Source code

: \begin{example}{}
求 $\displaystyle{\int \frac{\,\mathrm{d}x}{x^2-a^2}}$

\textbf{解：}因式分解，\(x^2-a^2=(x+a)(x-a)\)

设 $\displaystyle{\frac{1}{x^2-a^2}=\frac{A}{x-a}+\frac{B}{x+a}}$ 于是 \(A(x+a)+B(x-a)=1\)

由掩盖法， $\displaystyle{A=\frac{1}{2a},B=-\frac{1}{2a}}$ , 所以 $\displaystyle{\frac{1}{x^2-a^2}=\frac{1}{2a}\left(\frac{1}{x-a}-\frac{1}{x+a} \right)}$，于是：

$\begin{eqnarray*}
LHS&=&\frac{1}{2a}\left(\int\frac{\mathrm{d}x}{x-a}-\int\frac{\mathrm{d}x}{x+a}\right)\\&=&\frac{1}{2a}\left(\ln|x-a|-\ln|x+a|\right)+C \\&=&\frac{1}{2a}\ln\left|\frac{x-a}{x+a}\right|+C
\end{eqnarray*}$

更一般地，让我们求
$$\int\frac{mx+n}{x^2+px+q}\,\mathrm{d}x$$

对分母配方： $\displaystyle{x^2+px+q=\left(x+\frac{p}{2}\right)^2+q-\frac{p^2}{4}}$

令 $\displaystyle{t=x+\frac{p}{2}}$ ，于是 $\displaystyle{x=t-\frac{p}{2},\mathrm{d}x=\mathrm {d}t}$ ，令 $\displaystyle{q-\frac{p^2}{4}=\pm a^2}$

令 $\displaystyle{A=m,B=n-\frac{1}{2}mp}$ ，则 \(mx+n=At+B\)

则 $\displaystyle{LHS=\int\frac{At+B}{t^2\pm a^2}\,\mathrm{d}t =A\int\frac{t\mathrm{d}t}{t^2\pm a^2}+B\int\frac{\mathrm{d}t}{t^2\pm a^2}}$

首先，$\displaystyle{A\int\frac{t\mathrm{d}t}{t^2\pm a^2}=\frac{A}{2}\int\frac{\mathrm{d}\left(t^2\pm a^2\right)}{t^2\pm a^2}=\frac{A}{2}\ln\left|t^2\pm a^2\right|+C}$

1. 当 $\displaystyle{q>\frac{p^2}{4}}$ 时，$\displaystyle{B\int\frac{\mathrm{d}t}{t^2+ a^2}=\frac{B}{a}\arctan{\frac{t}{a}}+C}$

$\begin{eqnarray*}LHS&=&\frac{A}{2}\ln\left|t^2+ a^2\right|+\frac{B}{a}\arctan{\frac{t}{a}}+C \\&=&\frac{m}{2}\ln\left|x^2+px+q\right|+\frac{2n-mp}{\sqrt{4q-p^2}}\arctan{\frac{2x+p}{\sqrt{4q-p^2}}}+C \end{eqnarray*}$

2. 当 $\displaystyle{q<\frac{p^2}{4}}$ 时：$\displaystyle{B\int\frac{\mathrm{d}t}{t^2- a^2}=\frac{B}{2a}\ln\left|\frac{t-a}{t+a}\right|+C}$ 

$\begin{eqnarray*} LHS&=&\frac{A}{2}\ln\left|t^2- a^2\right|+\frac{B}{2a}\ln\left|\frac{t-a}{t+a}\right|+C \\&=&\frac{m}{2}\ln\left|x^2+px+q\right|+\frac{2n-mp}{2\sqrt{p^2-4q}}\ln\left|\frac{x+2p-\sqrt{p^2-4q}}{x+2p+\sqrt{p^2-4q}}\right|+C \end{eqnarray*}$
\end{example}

□ □ □ □ □ □ □

WORK TO COMPLETE:
Show all lines from the data above in which the word "left" appears.

SOLUTION FOR THIS EXERCISE:
由掩盖法， $\displaystyle{A=\frac{1}{2a},B=-\frac{1}{2a}}$ , 所以 $\displaystyle{\frac{1}{x^2-a^2}=\frac{1}{2a}\left(\frac{1}{x-a}-\frac{1}{x+a} \right)}$，于是：
LHS&=&\frac{1}{2a}\left(\int\frac{\mathrm{d}x}{x-a}-\int\frac{\mathrm{d}x}{x+a}\right)\\&=&\frac{1}{2a}\left(\ln|x-a|-\ln|x+a|\right)+C \\&=&\frac{1}{2a}\ln\left|\frac{x-a}{x+a}\right|+C
对分母配方： $\displaystyle{x^2+px+q=\left(x+\frac{p}{2}\right)^2+q-\frac{p^2}{4}}$
首先，$\displaystyle{A\int\frac{t\mathrm{d}t}{t^2\pm a^2}=\frac{A}{2}\int\frac{\mathrm{d}\left(t^2\pm a^2\right)}{t^2\pm a^2}=\frac{A}{2}\ln\left|t^2\pm a^2\right|+C}$
$\begin{eqnarray*}LHS&=&\frac{A}{2}\ln\left|t^2+ a^2\right|+\frac{B}{a}\arctan{\frac{t}{a}}+C \\&=&\frac{m}{2}\ln\left|x^2+px+q\right|+\frac{2n-mp}{\sqrt{4q-p^2}}\arctan{\frac{2x+p}{\sqrt{4q-p^2}}}+C \end{eqnarray*}$
2. 当 $\displaystyle{q<\frac{p^2}{4}}$ 时：$\displaystyle{B\int\frac{\mathrm{d}t}{t^2- a^2}=\frac{B}{2a}\ln\left|\frac{t-a}{t+a}\right|+C}$ 
$\begin{eqnarray*} LHS&=&\frac{A}{2}\ln\left|t^2- a^2\right|+\frac{B}{2a}\ln\left|\frac{t-a}{t+a}\right|+C \\&=&\frac{m}{2}\ln\left|x^2+px+q\right|+\frac{2n-mp}{2\sqrt{p^2-4q}}\ln\left|\frac{x+2p-\sqrt{p^2-4q}}{x+2p+\sqrt{p^2-4q}}\right|+C \end{eqnarray*}$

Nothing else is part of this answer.